▸ TO DO
Copy each line of the entries that includes the word "part".

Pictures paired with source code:
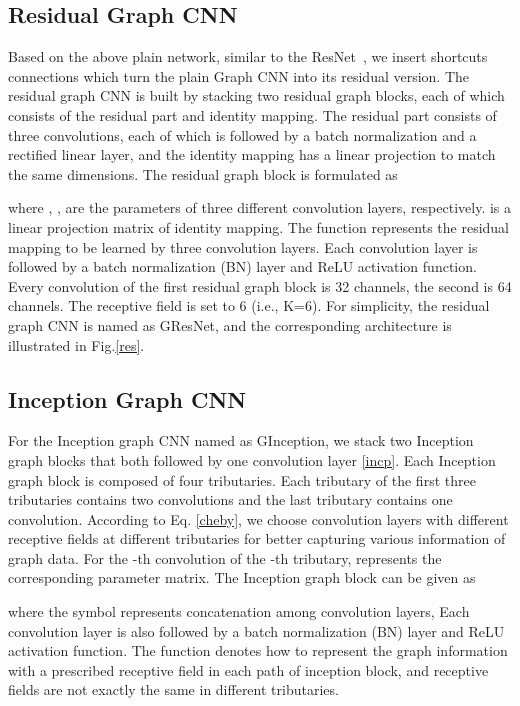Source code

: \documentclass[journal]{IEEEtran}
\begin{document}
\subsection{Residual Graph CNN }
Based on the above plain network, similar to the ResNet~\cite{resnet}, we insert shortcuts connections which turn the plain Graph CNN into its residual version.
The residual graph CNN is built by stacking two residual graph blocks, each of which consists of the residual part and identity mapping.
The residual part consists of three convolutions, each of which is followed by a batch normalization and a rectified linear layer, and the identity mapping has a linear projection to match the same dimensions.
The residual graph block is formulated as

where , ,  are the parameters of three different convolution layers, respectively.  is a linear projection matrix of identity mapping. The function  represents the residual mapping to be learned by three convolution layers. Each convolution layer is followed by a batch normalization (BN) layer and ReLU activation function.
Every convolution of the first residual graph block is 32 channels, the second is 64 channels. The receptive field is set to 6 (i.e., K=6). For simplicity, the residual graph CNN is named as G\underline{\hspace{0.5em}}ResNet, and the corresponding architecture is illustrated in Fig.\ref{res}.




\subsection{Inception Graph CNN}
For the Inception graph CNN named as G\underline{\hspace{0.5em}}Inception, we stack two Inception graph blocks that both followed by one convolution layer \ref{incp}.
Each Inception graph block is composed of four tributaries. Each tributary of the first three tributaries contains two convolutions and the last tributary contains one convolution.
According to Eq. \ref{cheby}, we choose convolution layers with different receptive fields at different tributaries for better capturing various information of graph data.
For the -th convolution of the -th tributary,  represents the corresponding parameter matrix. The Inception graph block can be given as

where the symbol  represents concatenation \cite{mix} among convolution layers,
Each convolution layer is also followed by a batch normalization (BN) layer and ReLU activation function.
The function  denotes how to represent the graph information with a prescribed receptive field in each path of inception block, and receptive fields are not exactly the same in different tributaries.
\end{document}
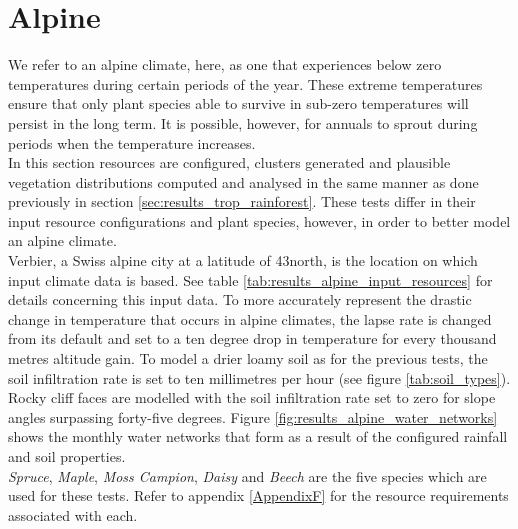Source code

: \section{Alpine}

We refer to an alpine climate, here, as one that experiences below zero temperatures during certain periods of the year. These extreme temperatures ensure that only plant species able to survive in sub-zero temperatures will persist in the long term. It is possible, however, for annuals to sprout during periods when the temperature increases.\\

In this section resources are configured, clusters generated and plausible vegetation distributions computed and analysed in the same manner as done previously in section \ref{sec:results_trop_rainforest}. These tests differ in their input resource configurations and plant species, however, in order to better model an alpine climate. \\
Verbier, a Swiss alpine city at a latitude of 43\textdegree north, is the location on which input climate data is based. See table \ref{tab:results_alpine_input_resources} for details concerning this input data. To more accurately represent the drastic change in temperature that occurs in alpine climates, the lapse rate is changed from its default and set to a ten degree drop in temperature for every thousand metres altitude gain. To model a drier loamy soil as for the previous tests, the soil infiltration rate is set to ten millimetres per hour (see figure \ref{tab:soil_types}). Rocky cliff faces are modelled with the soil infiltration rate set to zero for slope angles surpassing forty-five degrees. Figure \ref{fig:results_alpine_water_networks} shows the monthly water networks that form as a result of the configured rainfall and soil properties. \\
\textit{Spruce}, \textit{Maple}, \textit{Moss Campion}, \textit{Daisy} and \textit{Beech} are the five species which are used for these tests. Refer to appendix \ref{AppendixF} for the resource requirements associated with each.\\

* * *

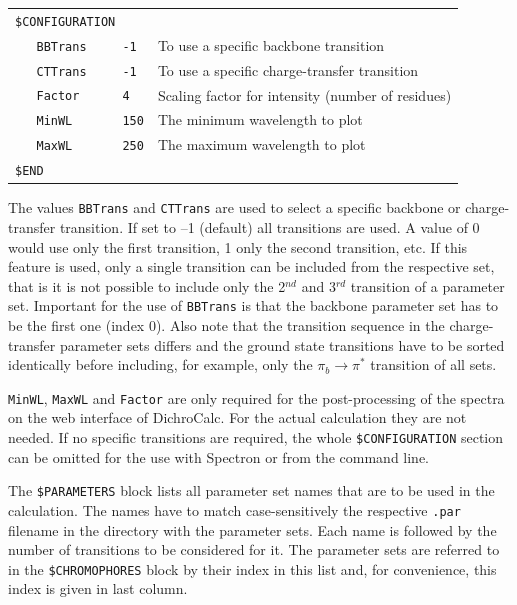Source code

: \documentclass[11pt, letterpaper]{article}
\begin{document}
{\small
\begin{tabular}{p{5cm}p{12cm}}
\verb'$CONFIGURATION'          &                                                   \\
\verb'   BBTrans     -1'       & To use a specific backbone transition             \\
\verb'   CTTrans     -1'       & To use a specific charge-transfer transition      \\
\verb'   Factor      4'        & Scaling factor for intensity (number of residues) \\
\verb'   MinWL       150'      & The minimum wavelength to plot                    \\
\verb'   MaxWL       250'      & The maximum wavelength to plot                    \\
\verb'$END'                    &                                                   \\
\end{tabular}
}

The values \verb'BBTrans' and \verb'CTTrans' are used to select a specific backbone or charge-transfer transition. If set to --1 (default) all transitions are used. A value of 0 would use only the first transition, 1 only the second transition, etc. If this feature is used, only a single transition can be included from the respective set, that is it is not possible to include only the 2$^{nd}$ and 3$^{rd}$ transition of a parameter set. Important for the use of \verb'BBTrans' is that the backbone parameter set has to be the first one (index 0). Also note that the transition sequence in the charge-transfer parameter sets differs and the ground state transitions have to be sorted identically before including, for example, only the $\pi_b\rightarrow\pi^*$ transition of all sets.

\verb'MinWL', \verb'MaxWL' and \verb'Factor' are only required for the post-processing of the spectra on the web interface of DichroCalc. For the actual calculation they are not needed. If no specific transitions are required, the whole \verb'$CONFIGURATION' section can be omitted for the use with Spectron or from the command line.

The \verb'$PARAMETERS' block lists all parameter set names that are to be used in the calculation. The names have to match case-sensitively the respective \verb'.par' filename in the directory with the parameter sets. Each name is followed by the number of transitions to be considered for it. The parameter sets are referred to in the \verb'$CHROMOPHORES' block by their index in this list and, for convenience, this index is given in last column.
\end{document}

▸ YOUR SOLUTION
The residual graph CNN is built by stacking two residual graph blocks, each of which consists of the residual part and identity mapping.
The residual part consists of three convolutions, each of which is followed by a batch normalization and a rectified linear layer, and the identity mapping has a linear projection to match the same dimensions.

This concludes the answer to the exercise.